- WORK TO BE COMPLETED: Return the records from the first line through the line containing "2. Using MasaDbContext", and leave out the pictures.

[Data extracted from a collection]
----------------

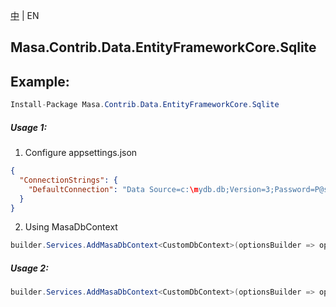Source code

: [中](README.zh-CN.md) | EN

## Masa.Contrib.Data.EntityFrameworkCore.Sqlite

## Example:

```c#
Install-Package Masa.Contrib.Data.EntityFrameworkCore.Sqlite
```

##### Usage 1:

1. Configure appsettings.json

``` appsettings.json
{
  "ConnectionStrings": {
    "DefaultConnection": "Data Source=c:\mydb.db;Version=3;Password=P@ssw0rd;"
  }
}
```

2. Using MasaDbContext

``` C#
builder.Services.AddMasaDbContext<CustomDbContext>(optionsBuilder => optionsBuilder.UseFilter().UseSqlite());
```

##### Usage 2:

``` C#
builder.Services.AddMasaDbContext<CustomDbContext>(optionsBuilder => optionsBuilder.UseFilter().UseSqlite("Data Source=c:\mydb.db;Version=3;Password=P@ssw0rd;"));
```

----------------

- EXERCISE SOLUTION:
Source code

: [中](README.zh-CN.md) | EN

## Masa.Contrib.Data.EntityFrameworkCore.Sqlite

## Example:

```c#
Install-Package Masa.Contrib.Data.EntityFrameworkCore.Sqlite
```

##### Usage 1:

1. Configure appsettings.json

``` appsettings.json
{
  "ConnectionStrings": {
    "DefaultConnection": "Data Source=c:\mydb.db;Version=3;Password=P@ssw0rd;"
  }
}
```

2. Using MasaDbContext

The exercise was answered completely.